Clara listened with composed warmth.
“I almost passed her without recognizing her,” the diplomat continued, a hint of humor touched his’s expression. “And she seemed comfortable beside the Vale heir. The two of them looked well together—quite a sight.”
He gave a brief, knowing wink, offered a courteous nod, and made his way back to his own table.
For a moment, the sound of the restaurant moved around them without reaching their table. Clara’s hand remained loosely around her glass, though she had not lifted it. Harrison set down his knife,weighing whether to treat what they just heard as harmless or as something that demanded attention.
“Did you know when and how our daughter happened to appear beside the heir of the Vale?” Clara finally spoke.
Harrison had just taken a sip of wine and paused, searching for the right words. “Ah—well—the last field trip. She was with me. After that came the debate, and her opponent was Adrian Vale.”
Clara held his gaze. “And you forgot to tell me that our daughter studies in the same class, works on the same project, and debated with Adrian Vale of the Vale family?”
“In my defense, you were deep in your research and spent weeks inside your lab. Then my business trip came. The timing slipped.”
Clara shook her head, but there was no real frustration in her voice. “Well, honestly, I can’t quite decide whether I should be impressed or very concerned.”
Harrison leaned back, rubbing his chin. “Adrian Vale isn’t just any young man. He’s already making waves in biotech and neuroscience, and with his family’s empire behind him… That’s a lot of weight for anyone…”
He paused. “Do you think they are dating?”
Clara took a moment before answering. “We do not know enough to say. But Mira has always been drawn to things that challenge her—people who make her think, push her forward. And Adrian Vale? He’s nothing if not a challenge.”
Harrison studied her expression. “Did you meet him before?”
A fragment of memory crossed Clara’s eyes, a boy of nine, carried strange depth, golden eyes under the light, focused on the fungi samples at her small booth with a level of attention far beyond his age, as though the world had demanded too much from him too early.
“Yes. In a conference years ago. He disappeared before I could introduce him to you and Mira.” Clara said at last “I remember thinking he looked so serious for a child. Being a genius at that age… it couldn’t have been easy for him.” She sighed. “Thrown into an adult world before he even had time to figure out what he really wanted.”

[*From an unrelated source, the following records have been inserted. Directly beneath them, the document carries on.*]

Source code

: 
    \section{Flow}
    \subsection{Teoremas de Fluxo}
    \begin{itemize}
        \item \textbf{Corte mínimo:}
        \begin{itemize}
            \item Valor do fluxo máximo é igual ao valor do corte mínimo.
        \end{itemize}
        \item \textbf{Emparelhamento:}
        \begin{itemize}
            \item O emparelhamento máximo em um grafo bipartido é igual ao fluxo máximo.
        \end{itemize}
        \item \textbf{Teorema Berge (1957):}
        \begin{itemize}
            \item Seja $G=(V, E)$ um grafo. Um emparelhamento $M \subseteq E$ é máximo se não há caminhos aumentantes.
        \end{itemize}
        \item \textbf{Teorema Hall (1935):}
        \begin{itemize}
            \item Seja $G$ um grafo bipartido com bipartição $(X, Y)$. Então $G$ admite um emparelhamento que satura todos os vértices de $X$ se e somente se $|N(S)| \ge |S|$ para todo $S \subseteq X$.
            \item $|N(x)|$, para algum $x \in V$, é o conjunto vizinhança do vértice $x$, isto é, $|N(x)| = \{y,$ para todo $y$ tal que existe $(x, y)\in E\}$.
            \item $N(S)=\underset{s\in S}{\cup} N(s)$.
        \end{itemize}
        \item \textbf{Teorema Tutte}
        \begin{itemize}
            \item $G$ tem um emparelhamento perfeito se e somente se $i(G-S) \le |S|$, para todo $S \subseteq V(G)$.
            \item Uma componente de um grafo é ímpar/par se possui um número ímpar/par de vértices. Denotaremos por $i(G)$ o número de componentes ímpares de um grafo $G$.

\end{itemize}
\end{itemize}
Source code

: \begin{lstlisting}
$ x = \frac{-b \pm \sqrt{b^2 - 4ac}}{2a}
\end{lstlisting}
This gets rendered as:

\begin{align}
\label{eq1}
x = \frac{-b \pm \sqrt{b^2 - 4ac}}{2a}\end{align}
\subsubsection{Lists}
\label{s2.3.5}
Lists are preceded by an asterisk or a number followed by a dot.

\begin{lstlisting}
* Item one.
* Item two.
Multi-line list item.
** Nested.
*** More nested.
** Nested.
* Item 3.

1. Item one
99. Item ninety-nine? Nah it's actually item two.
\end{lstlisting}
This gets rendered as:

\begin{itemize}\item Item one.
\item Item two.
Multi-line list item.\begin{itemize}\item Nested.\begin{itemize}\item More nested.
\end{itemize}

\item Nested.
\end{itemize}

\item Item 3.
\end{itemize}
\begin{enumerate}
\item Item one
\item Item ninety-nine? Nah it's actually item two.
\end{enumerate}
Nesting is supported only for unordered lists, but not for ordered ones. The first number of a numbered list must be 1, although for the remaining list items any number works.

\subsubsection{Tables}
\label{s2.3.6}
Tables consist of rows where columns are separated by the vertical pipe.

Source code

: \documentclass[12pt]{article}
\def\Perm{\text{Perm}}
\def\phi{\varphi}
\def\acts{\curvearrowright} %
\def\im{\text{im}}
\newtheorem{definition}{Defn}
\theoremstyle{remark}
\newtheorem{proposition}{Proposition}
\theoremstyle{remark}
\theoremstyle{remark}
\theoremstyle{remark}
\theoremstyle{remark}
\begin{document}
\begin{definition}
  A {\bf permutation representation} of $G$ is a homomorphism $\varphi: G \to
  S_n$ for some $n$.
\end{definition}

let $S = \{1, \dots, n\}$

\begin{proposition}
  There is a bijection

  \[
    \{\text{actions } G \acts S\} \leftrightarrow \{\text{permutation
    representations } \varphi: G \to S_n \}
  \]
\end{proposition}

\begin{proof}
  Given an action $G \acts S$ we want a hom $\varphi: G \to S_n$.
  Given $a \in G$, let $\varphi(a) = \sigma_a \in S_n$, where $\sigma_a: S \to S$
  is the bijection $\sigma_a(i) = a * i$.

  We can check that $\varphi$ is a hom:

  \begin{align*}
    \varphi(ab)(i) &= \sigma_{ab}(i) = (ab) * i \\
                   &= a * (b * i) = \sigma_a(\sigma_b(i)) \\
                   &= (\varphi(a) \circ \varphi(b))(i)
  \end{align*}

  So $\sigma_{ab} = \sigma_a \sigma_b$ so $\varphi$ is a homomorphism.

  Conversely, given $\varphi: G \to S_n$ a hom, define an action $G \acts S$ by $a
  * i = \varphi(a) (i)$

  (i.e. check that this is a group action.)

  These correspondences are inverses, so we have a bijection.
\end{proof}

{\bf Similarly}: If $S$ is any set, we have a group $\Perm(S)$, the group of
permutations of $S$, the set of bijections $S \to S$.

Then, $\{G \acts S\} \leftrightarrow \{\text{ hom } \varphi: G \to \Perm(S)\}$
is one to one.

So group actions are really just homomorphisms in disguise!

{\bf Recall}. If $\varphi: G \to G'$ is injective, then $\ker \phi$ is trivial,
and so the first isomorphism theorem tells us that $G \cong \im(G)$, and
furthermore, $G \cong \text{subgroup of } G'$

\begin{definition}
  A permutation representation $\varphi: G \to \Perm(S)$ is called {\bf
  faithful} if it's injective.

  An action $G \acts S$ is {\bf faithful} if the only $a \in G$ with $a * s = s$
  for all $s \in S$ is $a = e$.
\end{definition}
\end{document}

Harrison rested his hand along the table. “Do you think he has feelings for our daughter?”
Clara released a soft, sudden laugh, as if the question amused her more than it troubled her. “That is the easiest part of this entire situation,” she said. “If this continues, they will balance each other in a way few people ever find. They stand on equal ground.” Her tone shifted slightly, thoughtful beneath the surface. “My only uncertainty lies with Mira. I do not know how much she understands about what she is stepping toward.”
Harrison watched her for a long moment. “She will.”